## Assignment
Search the records below for the word "makes". Pull out each line that has it.

## Supplied data
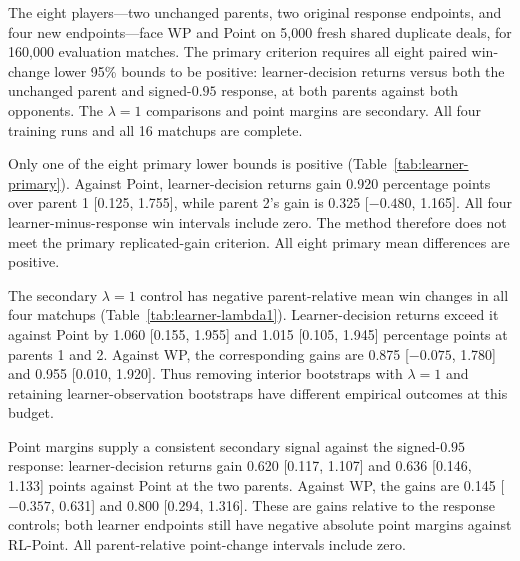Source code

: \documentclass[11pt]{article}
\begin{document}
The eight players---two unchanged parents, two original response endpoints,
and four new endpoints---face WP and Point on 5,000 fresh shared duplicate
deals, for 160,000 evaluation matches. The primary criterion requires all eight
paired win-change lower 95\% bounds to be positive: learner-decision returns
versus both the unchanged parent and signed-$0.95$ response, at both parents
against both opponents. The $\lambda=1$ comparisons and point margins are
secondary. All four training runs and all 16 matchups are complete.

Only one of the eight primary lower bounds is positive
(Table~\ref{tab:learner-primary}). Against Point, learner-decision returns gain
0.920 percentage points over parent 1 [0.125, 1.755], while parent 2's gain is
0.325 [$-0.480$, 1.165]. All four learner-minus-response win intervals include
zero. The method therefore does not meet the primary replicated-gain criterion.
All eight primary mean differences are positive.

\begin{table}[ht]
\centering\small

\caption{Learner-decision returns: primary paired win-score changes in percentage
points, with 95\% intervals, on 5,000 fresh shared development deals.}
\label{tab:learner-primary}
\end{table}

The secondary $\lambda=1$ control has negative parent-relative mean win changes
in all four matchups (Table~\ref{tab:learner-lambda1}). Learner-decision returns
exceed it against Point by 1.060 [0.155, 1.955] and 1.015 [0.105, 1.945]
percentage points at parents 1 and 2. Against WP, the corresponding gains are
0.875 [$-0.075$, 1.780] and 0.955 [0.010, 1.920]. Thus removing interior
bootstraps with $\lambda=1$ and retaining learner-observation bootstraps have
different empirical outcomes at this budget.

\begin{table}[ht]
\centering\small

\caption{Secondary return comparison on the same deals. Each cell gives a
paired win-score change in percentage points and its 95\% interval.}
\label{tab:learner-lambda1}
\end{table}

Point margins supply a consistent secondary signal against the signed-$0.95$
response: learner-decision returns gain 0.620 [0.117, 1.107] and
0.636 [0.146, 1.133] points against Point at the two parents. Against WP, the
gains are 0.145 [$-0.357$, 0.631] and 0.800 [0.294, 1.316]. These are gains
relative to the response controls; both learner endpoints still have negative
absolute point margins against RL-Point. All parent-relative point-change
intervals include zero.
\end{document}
==
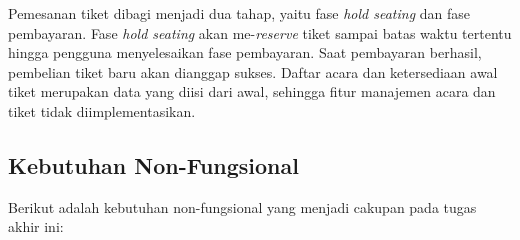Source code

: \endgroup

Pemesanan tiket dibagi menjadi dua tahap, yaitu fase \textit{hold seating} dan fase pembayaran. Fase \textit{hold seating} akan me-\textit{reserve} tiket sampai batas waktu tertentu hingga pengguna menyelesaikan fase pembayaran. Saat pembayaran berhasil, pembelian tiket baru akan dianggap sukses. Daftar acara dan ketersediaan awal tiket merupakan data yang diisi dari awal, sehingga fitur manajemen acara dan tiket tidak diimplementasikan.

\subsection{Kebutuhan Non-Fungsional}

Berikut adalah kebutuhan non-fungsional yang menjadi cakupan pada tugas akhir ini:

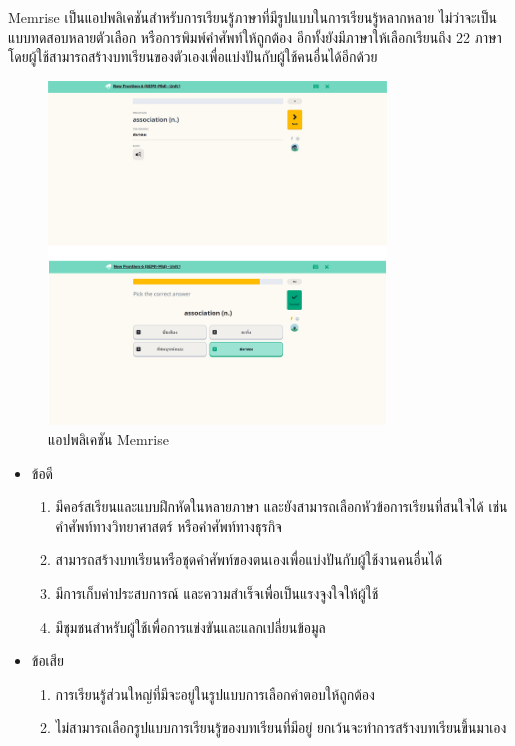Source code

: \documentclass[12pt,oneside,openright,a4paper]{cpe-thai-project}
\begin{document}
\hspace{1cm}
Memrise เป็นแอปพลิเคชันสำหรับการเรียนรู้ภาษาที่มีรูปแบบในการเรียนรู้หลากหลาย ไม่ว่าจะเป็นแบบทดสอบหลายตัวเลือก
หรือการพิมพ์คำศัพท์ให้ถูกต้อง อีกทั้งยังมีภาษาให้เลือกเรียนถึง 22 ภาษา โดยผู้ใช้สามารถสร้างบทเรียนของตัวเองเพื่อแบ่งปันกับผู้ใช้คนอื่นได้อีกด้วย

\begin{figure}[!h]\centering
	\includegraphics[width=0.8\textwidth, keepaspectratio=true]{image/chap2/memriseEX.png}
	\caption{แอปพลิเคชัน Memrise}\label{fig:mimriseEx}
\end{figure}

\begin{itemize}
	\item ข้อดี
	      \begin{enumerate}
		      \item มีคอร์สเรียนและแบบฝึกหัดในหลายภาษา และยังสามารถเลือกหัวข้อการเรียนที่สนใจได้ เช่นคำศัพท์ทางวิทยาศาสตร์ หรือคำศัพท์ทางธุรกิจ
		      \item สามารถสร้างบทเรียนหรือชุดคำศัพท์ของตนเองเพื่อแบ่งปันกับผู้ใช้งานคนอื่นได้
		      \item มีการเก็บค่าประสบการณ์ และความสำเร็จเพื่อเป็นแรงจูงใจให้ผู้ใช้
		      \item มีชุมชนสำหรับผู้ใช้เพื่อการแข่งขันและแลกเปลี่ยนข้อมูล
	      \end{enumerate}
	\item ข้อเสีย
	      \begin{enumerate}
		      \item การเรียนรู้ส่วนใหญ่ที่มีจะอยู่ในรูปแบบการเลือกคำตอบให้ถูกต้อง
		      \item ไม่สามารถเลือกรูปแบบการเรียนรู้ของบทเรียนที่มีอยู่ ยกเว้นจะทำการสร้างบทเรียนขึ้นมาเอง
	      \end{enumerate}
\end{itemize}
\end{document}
* * *
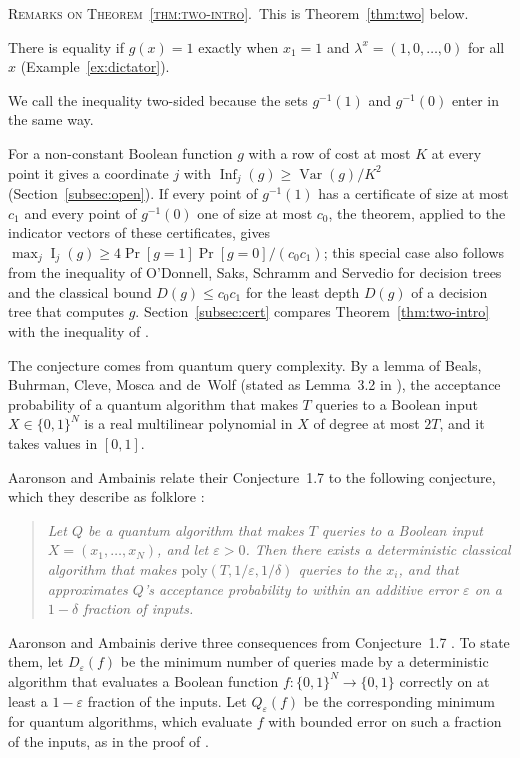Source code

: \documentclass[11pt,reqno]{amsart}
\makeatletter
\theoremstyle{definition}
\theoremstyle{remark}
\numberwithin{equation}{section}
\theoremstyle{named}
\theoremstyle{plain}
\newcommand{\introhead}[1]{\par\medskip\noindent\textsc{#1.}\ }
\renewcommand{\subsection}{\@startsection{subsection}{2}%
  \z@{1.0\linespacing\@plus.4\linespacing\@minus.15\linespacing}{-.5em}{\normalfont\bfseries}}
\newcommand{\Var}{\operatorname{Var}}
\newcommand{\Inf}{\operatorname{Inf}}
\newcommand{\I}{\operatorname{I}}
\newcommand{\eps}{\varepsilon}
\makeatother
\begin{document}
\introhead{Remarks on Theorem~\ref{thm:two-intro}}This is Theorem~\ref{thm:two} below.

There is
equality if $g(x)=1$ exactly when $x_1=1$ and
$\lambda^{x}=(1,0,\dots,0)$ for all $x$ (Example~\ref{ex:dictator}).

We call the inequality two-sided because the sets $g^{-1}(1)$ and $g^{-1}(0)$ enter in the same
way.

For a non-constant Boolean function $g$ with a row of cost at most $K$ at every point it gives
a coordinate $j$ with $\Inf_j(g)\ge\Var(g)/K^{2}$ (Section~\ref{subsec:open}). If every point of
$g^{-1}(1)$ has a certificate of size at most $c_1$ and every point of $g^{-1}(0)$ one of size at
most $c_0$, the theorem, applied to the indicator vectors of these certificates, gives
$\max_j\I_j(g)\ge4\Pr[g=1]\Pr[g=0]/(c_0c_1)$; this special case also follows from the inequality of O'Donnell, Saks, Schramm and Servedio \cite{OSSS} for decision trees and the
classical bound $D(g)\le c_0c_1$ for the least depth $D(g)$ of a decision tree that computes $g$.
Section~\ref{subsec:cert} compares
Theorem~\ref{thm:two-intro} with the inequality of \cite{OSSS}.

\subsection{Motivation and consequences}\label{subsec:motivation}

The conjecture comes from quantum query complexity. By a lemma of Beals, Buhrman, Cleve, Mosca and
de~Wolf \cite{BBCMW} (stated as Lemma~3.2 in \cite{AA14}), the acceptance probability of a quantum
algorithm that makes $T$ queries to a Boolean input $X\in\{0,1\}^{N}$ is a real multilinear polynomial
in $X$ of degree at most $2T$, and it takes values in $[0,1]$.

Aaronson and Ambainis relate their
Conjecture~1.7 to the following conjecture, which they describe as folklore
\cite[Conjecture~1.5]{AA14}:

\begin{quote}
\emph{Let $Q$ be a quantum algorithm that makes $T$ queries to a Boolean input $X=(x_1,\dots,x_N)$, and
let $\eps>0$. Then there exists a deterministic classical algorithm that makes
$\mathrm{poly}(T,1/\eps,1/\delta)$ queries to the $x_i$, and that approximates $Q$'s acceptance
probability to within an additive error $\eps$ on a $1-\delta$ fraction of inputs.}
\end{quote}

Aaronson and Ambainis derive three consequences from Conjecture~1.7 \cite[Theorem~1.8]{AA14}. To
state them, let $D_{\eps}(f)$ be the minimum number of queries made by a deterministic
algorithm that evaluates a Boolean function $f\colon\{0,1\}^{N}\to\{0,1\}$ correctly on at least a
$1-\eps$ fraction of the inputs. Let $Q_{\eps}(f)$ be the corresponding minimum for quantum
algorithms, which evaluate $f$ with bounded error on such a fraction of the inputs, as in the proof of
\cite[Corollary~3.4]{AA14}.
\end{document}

## Task result
algorithm that makes $T$ queries to a Boolean input $X\in\{0,1\}^{N}$ is a real multilinear polynomial
\emph{Let $Q$ be a quantum algorithm that makes $T$ queries to a Boolean input $X=(x_1,\dots,x_N)$, and
let $\eps>0$. Then there exists a deterministic classical algorithm that makes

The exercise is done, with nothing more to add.